== Assignment ==
Scan the records below for the line containing "CipherLend enables **borrowers**" and the line containing "### Frontend Stack". Copy both, plus every line between, exactly.

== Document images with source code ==
▼

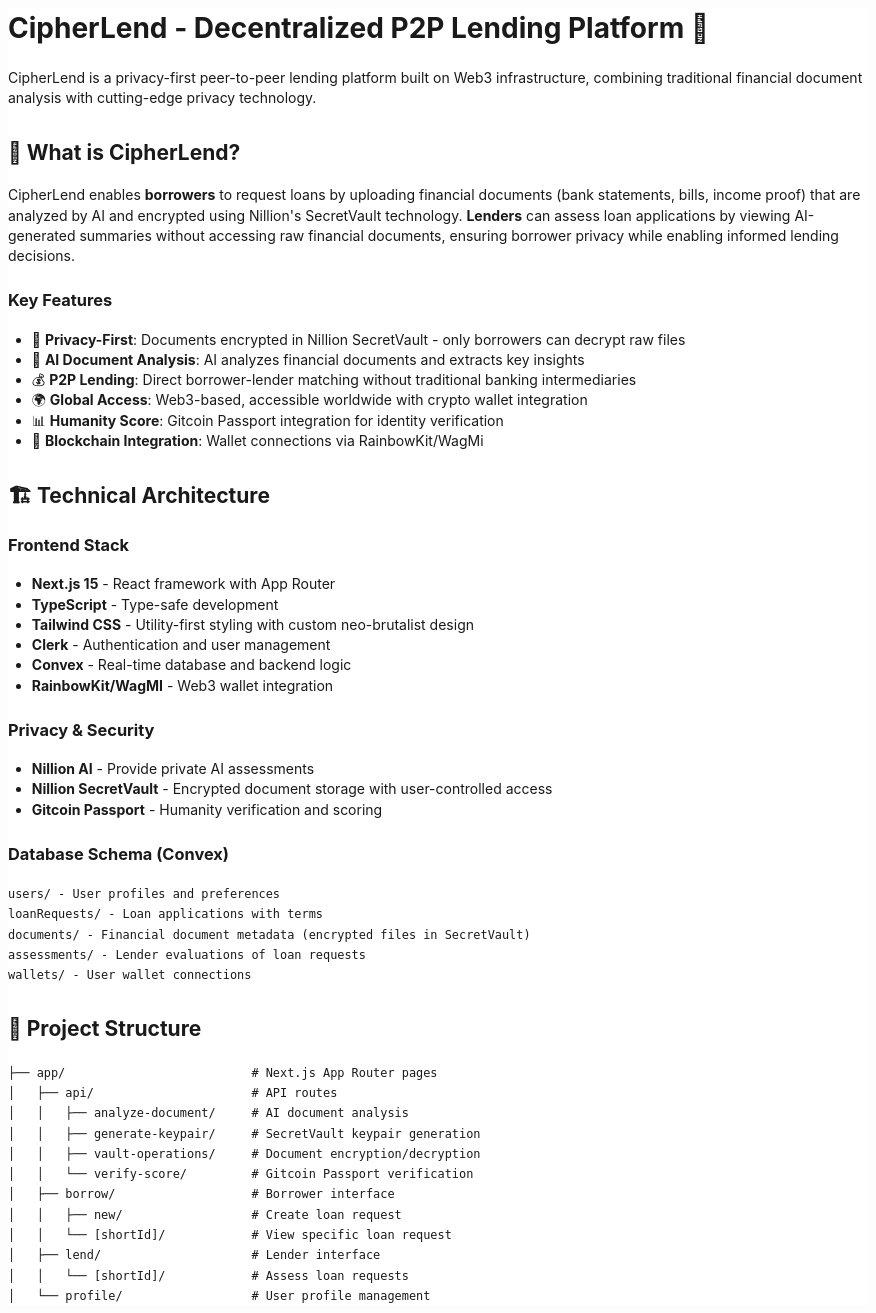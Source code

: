 # CipherLend - Decentralized P2P Lending Platform 🏦

CipherLend is a privacy-first peer-to-peer lending platform built on Web3 infrastructure, combining traditional financial document analysis with cutting-edge privacy technology.

## 🚀 What is CipherLend?

CipherLend enables **borrowers** to request loans by uploading financial documents (bank statements, bills, income proof) that are analyzed by AI and encrypted using Nillion's SecretVault technology. **Lenders** can assess loan applications by viewing AI-generated summaries without accessing raw financial documents, ensuring borrower privacy while enabling informed lending decisions.

### Key Features

- 🔐 **Privacy-First**: Documents encrypted in Nillion SecretVault - only borrowers can decrypt raw files
- 🤖 **AI Document Analysis**: AI analyzes financial documents and extracts key insights
- 💰 **P2P Lending**: Direct borrower-lender matching without traditional banking intermediaries
- 🌍 **Global Access**: Web3-based, accessible worldwide with crypto wallet integration
- 📊 **Humanity Score**: Gitcoin Passport integration for identity verification
- 🔗 **Blockchain Integration**: Wallet connections via RainbowKit/WagMi

## 🏗️ Technical Architecture

### Frontend Stack
- **Next.js 15** - React framework with App Router
- **TypeScript** - Type-safe development
- **Tailwind CSS** - Utility-first styling with custom neo-brutalist design
- **Clerk** - Authentication and user management
- **Convex** - Real-time database and backend logic
- **RainbowKit/WagMI** - Web3 wallet integration

### Privacy & Security
- **Nillion AI** - Provide private AI assessments
- **Nillion SecretVault** - Encrypted document storage with user-controlled access
- **Gitcoin Passport** - Humanity verification and scoring

### Database Schema (Convex)
```
users/ - User profiles and preferences
loanRequests/ - Loan applications with terms
documents/ - Financial document metadata (encrypted files in SecretVault)
assessments/ - Lender evaluations of loan requests
wallets/ - User wallet connections
```

## 📁 Project Structure

```
├── app/                          # Next.js App Router pages
│   ├── api/                      # API routes
│   │   ├── analyze-document/     # AI document analysis
│   │   ├── generate-keypair/     # SecretVault keypair generation
│   │   ├── vault-operations/     # Document encryption/decryption
│   │   └── verify-score/         # Gitcoin Passport verification
│   ├── borrow/                   # Borrower interface
│   │   ├── new/                  # Create loan request
│   │   └── [shortId]/            # View specific loan request
│   ├── lend/                     # Lender interface
│   │   └── [shortId]/            # Assess loan requests
│   └── profile/                  # User profile management
```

▲

== Task result ==
CipherLend enables **borrowers** to request loans by uploading financial documents (bank statements, bills, income proof) that are analyzed by AI and encrypted using Nillion's SecretVault technology. **Lenders** can assess loan applications by viewing AI-generated summaries without accessing raw financial documents, ensuring borrower privacy while enabling informed lending decisions.

### Key Features

- 🔐 **Privacy-First**: Documents encrypted in Nillion SecretVault - only borrowers can decrypt raw files
- 🤖 **AI Document Analysis**: AI analyzes financial documents and extracts key insights
- 💰 **P2P Lending**: Direct borrower-lender matching without traditional banking intermediaries
- 🌍 **Global Access**: Web3-based, accessible worldwide with crypto wallet integration
- 📊 **Humanity Score**: Gitcoin Passport integration for identity verification
- 🔗 **Blockchain Integration**: Wallet connections via RainbowKit/WagMi

## 🏗️ Technical Architecture

### Frontend Stack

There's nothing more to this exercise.